Every effort was made to build the hull as close to the plans as possible. When I encountered difficulties, the temptation was there to cut corners. But I kept in the back of my mind that the builders knew more than I, and that my only room for creativity was in what materials to use and how to join then. In the end, sticking to the builder’s vision paid off. The ship accelerates, stops and turns beautifully. On the water, the near-correct paint and low profile helps the ship to vanish in the right light at distances of only 50 feet. I, and those with me, have "lost" the ship several times when we took our eyes off it.

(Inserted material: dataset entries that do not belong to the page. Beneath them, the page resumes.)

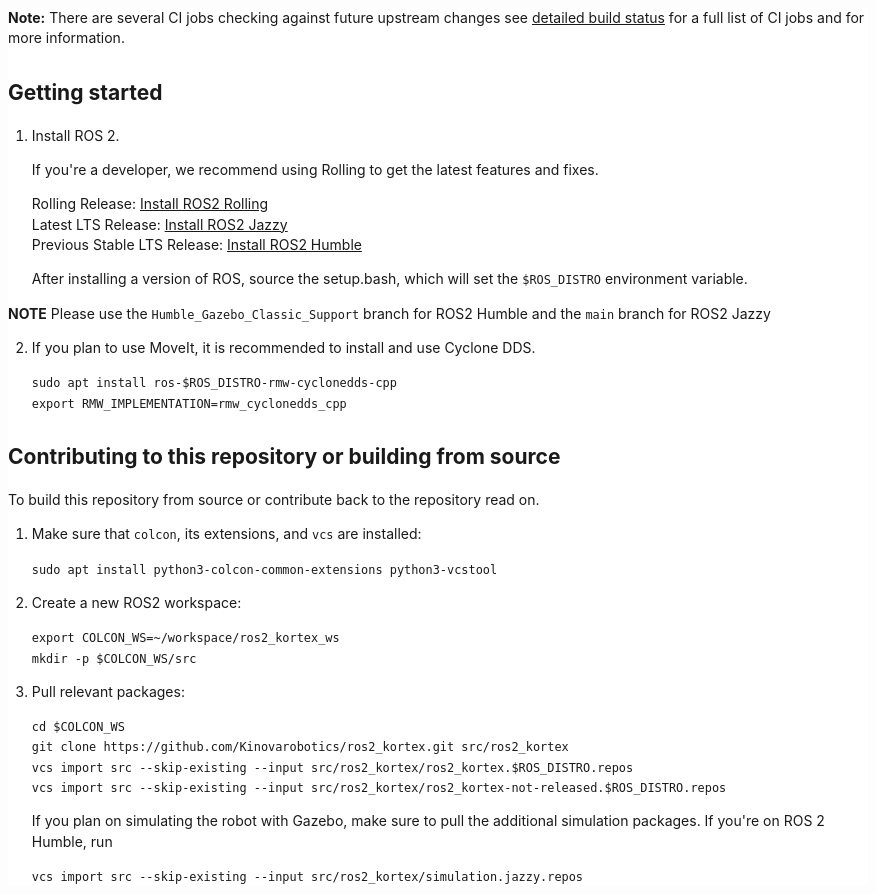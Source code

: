 
**Note:** There are several CI jobs checking against future upstream changes see [detailed build status](.github/workflows/README.md) for a full list of CI jobs and for more information.


## Getting started

1. Install ROS 2.

   If you're a developer, we recommend using Rolling to get the latest features and fixes.

   Rolling Release: [Install ROS2 Rolling](https://docs.ros.org/en/rolling/Installation/Ubuntu-Install-Debians.html)<br/>
   Latest LTS Release: [Install ROS2 Jazzy](https://docs.ros.org/en/jazzy/Installation/Ubuntu-Install-Debs.html)</br>
   Previous Stable LTS Release: [Install ROS2 Humble](https://docs.ros.org/en/humble/Installation/Ubuntu-Install-Debians.html)

   After installing a version of ROS, source the setup.bash, which will set the `$ROS_DISTRO` environment variable.

**NOTE** Please use the `Humble_Gazebo_Classic_Support` branch for ROS2 Humble and the `main` branch for ROS2 Jazzy

2. If you plan to use MoveIt, it is recommended to install and use Cyclone DDS.
   ```
   sudo apt install ros-$ROS_DISTRO-rmw-cyclonedds-cpp
   export RMW_IMPLEMENTATION=rmw_cyclonedds_cpp
   ```
## Contributing to this repository or building from source

To build this repository from source or contribute back to the repository read on.

1. Make sure that `colcon`, its extensions, and `vcs` are installed:
   ```
   sudo apt install python3-colcon-common-extensions python3-vcstool
   ```

2. Create a new ROS2 workspace:
   ```
   export COLCON_WS=~/workspace/ros2_kortex_ws
   mkdir -p $COLCON_WS/src
   ```

3. Pull relevant packages:
   ```
   cd $COLCON_WS
   git clone https://github.com/Kinovarobotics/ros2_kortex.git src/ros2_kortex
   vcs import src --skip-existing --input src/ros2_kortex/ros2_kortex.$ROS_DISTRO.repos
   vcs import src --skip-existing --input src/ros2_kortex/ros2_kortex-not-released.$ROS_DISTRO.repos
   ```

   If you plan on simulating the robot with Gazebo, make sure to pull the additional simulation packages.
   If you're on ROS 2 Humble, run
   ```
   vcs import src --skip-existing --input src/ros2_kortex/simulation.jazzy.repos
   ```
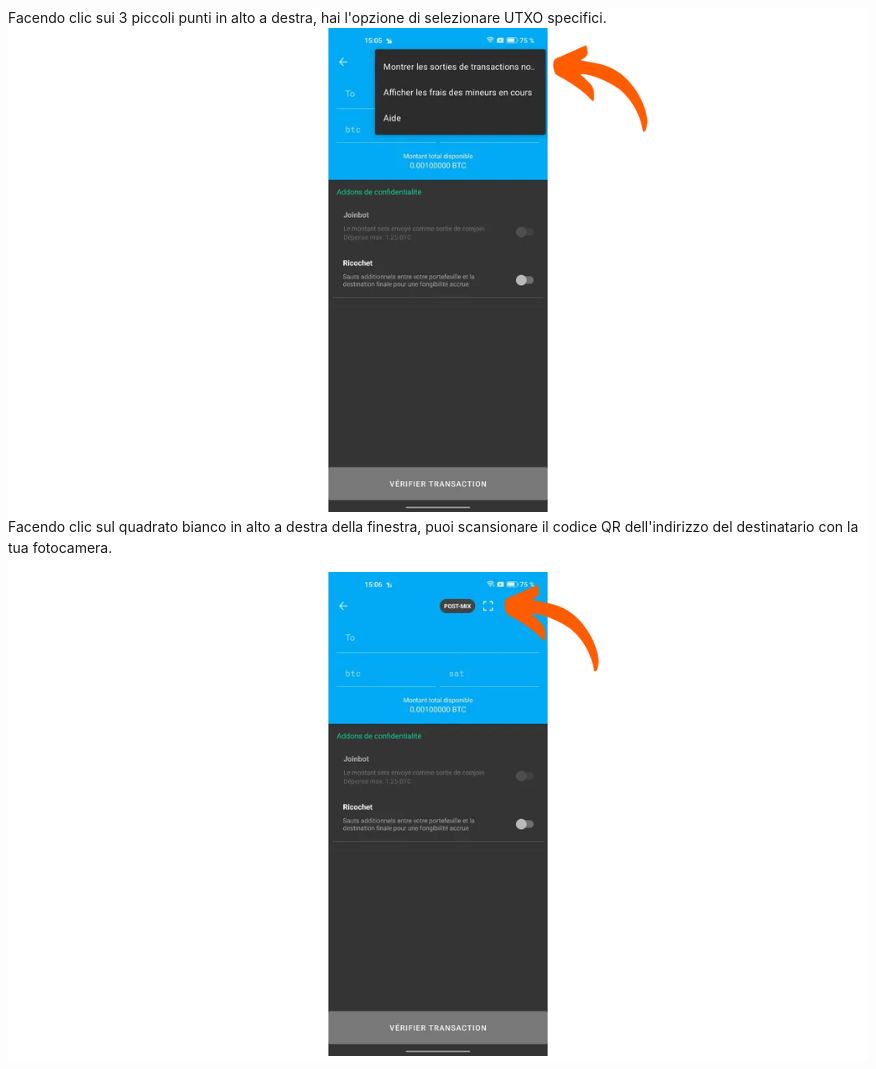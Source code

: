 Facendo clic sui 3 piccoli punti in alto a destra, hai l'opzione di selezionare UTXO specifici.
![samourai](assets/notext/41.webp)
Facendo clic sul quadrato bianco in alto a destra della finestra, puoi scansionare il codice QR dell'indirizzo del destinatario con la tua fotocamera.

![samourai](assets/notext/42.webp)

With its ability to swing 90 degrees at full speed in just a couple seconds, the ship can reduce its 6‘ 4" profile to less that 11" almost magically. Far out to sea, she can turn inward towards port and hammer any target before the target knows it has been acquired. For one of the biggest ships ever to play the game, the H-39 has great potential. For those that might wonder why I didn't build a Bismarck instead (same firepower and speed, same armament..), here is why. The H-39 has a much better rudder arrangement, and turns better. Also, its greater width and displacement will allow for more secondary armament when the time comes, without having to sacrifice battery space. Displacement is important in flooding events. The more you have, the longer it takes to fill up and sink. When you combine that with pump ratings, you get a very good combination.

A study I did gauges the effects of target area (length) and stamina (displacement). It works by dividing the displacement by the length. The higher the number, the better off you are. The Yamato, world's largest BB rated a 78 with the H-39 following at 64. The next closest ships are the Iowa and South Dakotas at 56. I feel H-39’s target to displacement ratio is one of the best....and it better be, with such a big billboard of a side to hit.